But it is also because those operating the crossing “are as affected as anybody else”, said Jens Laerke, a UN spokesman. “All our local staff are looking through the rubble for their family members like everybody else.” He also said the UN was concerned that a multi-donor fund, used by its agencies and other aid groups for humanitarian assistance, had “zero” funds in it.

The crossing provides a crucial lifeline to more than 4mn people crammed into Idlib, which is under the control of an Islamist group. Most have been displaced multiple times by the war, and many live in temporary shelters.

Many of those that lived in buildings in and around Idlib are now cowering in the open in freezing conditions, either rendered homeless or scared to return to their houses. Some burn wooden doors found in the rubble of collapsed buildings to stay warm and melt snow for water.

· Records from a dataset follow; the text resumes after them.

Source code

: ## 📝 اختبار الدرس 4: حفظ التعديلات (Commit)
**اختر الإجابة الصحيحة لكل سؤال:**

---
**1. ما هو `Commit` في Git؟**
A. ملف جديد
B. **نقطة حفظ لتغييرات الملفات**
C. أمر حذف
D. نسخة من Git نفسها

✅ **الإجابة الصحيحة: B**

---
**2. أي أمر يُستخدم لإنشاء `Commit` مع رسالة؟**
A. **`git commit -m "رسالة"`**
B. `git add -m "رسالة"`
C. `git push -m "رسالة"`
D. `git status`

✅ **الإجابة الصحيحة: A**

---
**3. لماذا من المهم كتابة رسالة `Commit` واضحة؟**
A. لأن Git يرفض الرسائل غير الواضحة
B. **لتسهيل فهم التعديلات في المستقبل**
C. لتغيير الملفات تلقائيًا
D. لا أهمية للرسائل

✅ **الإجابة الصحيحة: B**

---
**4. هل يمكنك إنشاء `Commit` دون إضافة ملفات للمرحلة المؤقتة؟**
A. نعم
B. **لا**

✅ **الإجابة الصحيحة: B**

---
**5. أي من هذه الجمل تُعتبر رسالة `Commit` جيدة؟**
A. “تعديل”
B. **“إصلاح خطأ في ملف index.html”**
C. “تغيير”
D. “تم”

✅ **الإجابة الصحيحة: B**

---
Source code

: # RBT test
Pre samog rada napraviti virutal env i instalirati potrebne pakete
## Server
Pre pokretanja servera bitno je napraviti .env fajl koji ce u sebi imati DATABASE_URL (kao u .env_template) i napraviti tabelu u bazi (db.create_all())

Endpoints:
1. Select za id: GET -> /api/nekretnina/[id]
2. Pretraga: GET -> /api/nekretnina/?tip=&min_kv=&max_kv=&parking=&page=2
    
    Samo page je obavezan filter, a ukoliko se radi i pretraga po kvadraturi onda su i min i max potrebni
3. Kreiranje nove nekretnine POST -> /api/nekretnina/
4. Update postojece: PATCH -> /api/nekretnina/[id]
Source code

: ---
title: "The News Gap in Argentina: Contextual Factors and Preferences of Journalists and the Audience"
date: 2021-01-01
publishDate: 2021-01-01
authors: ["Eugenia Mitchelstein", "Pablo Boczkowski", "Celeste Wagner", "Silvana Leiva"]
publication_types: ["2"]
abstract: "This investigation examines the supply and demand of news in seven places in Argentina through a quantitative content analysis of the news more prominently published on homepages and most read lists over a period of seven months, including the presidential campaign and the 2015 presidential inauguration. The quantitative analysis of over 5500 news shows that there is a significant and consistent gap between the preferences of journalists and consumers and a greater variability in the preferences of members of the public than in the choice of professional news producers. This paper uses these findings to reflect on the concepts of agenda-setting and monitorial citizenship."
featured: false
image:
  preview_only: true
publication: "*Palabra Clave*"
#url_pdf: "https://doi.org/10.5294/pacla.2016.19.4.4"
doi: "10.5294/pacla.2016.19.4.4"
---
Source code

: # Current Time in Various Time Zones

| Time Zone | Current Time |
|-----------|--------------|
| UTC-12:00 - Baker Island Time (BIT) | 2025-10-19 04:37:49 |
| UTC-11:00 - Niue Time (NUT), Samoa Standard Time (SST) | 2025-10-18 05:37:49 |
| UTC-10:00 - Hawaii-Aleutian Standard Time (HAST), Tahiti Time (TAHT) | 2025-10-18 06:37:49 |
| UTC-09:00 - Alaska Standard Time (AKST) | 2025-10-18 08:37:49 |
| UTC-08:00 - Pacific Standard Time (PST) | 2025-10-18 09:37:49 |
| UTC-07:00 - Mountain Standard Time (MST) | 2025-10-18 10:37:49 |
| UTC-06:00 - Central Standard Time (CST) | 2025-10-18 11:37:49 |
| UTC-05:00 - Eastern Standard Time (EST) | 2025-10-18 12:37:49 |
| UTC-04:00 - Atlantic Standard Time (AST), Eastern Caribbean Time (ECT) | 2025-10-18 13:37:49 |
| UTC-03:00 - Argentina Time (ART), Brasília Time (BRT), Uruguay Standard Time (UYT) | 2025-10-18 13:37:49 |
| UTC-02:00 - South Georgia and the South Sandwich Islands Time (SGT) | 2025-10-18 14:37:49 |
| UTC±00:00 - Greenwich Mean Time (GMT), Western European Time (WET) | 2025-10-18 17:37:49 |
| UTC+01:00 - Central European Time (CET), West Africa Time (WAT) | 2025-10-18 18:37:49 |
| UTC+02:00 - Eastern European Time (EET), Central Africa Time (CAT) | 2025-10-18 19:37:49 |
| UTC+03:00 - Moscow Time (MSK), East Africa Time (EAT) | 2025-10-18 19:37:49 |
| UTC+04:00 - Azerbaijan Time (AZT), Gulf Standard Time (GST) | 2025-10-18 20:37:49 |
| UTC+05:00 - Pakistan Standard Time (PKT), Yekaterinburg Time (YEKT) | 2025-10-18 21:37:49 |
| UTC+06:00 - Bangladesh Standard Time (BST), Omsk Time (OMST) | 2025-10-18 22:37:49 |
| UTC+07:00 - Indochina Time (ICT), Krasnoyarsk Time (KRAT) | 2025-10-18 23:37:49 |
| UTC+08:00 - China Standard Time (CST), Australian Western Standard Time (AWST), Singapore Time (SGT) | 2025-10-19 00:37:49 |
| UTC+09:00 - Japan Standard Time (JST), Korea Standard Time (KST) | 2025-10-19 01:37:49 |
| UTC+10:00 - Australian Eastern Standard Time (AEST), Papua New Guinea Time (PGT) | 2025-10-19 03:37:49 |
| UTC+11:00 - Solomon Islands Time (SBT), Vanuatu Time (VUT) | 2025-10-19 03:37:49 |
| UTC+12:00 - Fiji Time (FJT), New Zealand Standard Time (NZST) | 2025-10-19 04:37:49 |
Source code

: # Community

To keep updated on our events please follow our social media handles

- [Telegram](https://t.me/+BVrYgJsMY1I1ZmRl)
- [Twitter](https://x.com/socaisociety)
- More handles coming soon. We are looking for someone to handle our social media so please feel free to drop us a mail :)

“Those of us who have cars are hiding in them for now,” Mahmoud Marwan told the FT from Sarmada, a town in Idlib province, the call interrupted by several aftershocks. “But we have no idea what comes next: there’s no electricity, there’s no water and people are rationing bottled water. Everyone is getting angrier by the minute.”

Aid groups working in Idlib said they were struggling with poor communications and trying to support their local workers who had lost family members and homes in the quake.

There are also concerns about clean water supplies in an area that endured a cholera outbreak last year, as boreholes become clogged with mud, in addition to securing food and aid from suppliers in Turkey, as it grapples with its own crisis.

“We’ve spoken to some of our suppliers, but of course they’re also dealing with their own tragedy,” said Kieren Barnes, Syria director for Mercy Corps aid group. “In freezing temperatures, it couldn’t have happened at a worse time.”

Russian rescue personnel search for survivors and victims under the rubble of a collapsed building in the town of Jableh in Syria’s northwestern province of Latakia Russian rescue personnel search for survivors and victims under the rubble of a collapsed building in the town of Jableh in Syria’s northwestern province of Latakia © AFP/Getty Images

The challenges are compounded by the fact there is no central authority in Idlib that is internationally recognised. The region is under control of Hayat Tahrir al-Sham, a former affiliate of al-Qaeda. It has virtually no resources.

“There isn’t the kind of heavy machinery, the technical expertise, the budgets to throw behind this,” said Barnes.

The situation is also dire in regime-controlled areas, where the economy has been sliding towards collapse as the conflict devastated towns and cities. The Assad regime has been treated as pariah by western states since it used brutal force to crush a 2011 popular uprising and is heavily sanctioned.

In Aleppo, one of the areas under regime control worst affected by the quake, desperate families took refuge in schools after collapsed buildings had killed at least 300 of people in the city and its surroundings.

“You see in the eyes of the children, absolute bewilderment and trauma . . . they’ve seen war and now they’re seeing a natural disaster,” said Angela Kearney, acting representative for the UN children’s agency in Syria, who is in Aleppo. “It’s tragic and it’s devastating. It’s winter time; it’s very cold and wet. People are very frightened.”

Other areas under regime control affected by the quake include Latakia, Hama and Tartus. The government has warned people against going back to their homes, fearing further collapses. Instead people have gathered in makeshift shelters such as mosques and schools.

“There was already very little electricity or heating throughout the country. Now there’s none at all,” said Emma Forster of the Norwegian Refugee Council in Damascus.

While Folfula knows she is lucky to be alive, she worries about those still trapped. “It’s been almost 48 hours now and people are still buried under the rubble . . . there are bodies in the street,” she said. “Why is there no one coming to help us?”